What needs to be done – Search the material below for the string "wordt" and list each line that holds it.

Supplied entries –
++++++++++
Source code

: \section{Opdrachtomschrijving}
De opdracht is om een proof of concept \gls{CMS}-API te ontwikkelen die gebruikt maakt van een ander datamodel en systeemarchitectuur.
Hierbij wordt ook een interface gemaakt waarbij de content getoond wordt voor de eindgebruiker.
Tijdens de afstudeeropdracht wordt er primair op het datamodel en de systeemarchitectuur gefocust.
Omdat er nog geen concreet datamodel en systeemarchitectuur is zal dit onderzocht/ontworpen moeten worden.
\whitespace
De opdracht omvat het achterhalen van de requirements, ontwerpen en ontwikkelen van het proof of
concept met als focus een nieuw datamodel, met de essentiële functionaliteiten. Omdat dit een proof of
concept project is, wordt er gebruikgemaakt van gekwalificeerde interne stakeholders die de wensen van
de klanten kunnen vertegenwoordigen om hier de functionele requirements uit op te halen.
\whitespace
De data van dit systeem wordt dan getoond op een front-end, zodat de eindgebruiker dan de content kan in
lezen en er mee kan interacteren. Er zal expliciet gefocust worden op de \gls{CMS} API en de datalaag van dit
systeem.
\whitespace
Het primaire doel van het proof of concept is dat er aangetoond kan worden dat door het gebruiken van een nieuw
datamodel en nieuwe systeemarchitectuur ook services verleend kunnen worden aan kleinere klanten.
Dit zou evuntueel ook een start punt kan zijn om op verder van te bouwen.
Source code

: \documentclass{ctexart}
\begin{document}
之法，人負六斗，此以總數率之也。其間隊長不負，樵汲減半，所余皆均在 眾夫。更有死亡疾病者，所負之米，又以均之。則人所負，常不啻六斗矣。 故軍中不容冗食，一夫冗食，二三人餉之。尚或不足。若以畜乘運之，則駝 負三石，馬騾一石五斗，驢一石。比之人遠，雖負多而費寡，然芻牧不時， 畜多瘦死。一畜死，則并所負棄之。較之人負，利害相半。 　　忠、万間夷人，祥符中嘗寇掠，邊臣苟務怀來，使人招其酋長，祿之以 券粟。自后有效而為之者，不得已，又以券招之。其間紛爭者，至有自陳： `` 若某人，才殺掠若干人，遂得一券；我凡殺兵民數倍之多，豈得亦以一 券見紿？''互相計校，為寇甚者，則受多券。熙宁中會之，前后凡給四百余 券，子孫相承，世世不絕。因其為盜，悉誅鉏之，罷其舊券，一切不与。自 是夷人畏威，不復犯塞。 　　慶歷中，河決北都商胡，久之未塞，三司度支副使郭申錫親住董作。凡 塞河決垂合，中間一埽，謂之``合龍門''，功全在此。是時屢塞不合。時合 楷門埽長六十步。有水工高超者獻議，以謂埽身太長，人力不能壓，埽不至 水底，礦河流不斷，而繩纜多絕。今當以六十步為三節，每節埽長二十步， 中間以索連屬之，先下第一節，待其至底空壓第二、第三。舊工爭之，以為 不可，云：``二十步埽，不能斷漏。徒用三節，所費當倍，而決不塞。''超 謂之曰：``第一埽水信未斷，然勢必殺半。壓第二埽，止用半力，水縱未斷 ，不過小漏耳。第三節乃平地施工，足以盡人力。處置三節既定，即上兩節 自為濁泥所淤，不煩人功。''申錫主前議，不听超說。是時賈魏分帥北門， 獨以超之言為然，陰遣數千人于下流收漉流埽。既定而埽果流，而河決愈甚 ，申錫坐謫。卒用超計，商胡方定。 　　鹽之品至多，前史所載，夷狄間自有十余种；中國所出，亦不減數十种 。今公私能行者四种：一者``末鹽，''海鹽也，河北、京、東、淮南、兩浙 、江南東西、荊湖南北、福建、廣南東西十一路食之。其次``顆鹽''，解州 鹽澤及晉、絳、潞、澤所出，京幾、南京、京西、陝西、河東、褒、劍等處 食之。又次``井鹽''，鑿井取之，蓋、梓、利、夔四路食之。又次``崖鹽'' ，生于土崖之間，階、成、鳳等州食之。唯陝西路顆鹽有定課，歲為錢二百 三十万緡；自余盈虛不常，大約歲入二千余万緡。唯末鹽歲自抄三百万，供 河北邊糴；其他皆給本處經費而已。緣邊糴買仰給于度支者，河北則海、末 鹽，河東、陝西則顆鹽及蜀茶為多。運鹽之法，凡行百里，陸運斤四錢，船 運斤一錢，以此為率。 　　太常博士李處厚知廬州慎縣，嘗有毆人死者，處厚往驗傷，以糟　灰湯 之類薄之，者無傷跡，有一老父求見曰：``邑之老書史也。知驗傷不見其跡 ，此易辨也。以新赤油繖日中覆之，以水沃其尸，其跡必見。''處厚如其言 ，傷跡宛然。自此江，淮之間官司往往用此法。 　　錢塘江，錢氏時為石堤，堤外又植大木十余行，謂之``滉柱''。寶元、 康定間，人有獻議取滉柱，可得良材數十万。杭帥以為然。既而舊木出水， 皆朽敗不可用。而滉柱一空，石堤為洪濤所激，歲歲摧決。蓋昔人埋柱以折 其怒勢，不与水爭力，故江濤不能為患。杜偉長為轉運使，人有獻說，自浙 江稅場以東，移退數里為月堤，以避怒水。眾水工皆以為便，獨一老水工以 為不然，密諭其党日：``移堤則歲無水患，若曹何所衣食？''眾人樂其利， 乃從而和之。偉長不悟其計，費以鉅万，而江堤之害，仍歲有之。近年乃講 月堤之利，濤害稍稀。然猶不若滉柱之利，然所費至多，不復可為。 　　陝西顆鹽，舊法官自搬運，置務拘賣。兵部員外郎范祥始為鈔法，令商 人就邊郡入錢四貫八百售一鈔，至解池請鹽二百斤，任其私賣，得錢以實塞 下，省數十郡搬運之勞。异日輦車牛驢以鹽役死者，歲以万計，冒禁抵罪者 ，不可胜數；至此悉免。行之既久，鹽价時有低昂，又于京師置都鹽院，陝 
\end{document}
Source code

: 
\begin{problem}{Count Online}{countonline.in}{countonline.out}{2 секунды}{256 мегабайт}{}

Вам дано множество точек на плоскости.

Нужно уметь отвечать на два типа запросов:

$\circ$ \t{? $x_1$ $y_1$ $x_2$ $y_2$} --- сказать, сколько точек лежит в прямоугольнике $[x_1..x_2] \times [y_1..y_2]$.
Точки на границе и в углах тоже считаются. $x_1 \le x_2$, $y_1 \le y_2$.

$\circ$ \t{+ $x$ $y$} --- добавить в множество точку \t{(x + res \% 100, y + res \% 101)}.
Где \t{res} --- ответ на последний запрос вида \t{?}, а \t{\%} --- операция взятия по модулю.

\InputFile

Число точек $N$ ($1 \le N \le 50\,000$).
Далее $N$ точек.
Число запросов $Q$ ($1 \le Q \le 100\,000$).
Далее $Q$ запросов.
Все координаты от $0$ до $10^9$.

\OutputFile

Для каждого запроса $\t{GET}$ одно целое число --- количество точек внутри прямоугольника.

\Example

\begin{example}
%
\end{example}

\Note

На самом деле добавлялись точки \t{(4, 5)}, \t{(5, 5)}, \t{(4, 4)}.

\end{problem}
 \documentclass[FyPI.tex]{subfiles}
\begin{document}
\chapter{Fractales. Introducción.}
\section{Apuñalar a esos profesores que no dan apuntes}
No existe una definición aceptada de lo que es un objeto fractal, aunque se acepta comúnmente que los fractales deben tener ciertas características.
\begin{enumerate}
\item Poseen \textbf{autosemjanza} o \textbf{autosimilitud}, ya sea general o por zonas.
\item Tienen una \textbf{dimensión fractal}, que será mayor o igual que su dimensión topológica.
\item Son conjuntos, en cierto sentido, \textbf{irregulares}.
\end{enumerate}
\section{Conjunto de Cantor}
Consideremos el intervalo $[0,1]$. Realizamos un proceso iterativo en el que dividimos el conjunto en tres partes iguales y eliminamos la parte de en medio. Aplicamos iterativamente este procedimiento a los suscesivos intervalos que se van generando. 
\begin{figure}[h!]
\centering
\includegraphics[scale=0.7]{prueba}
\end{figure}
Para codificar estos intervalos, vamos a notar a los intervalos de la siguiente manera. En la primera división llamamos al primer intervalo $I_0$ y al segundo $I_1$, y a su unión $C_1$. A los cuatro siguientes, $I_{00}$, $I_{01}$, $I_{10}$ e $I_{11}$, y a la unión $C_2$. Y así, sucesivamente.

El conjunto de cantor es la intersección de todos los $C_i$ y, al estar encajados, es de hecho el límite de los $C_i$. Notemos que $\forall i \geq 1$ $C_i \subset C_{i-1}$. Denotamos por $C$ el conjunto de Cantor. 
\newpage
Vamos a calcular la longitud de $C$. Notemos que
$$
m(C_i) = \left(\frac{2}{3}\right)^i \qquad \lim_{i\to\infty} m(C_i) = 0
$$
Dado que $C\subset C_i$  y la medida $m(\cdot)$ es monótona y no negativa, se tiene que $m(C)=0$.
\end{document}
++++++++++
Task result –
Hierbij wordt ook een interface gemaakt waarbij de content getoond wordt voor de eindgebruiker.
Tijdens de afstudeeropdracht wordt er primair op het datamodel en de systeemarchitectuur gefocust.
concept project is, wordt er gebruikgemaakt van gekwalificeerde interne stakeholders die de wensen van
De data van dit systeem wordt dan getoond op een front-end, zodat de eindgebruiker dan de content kan in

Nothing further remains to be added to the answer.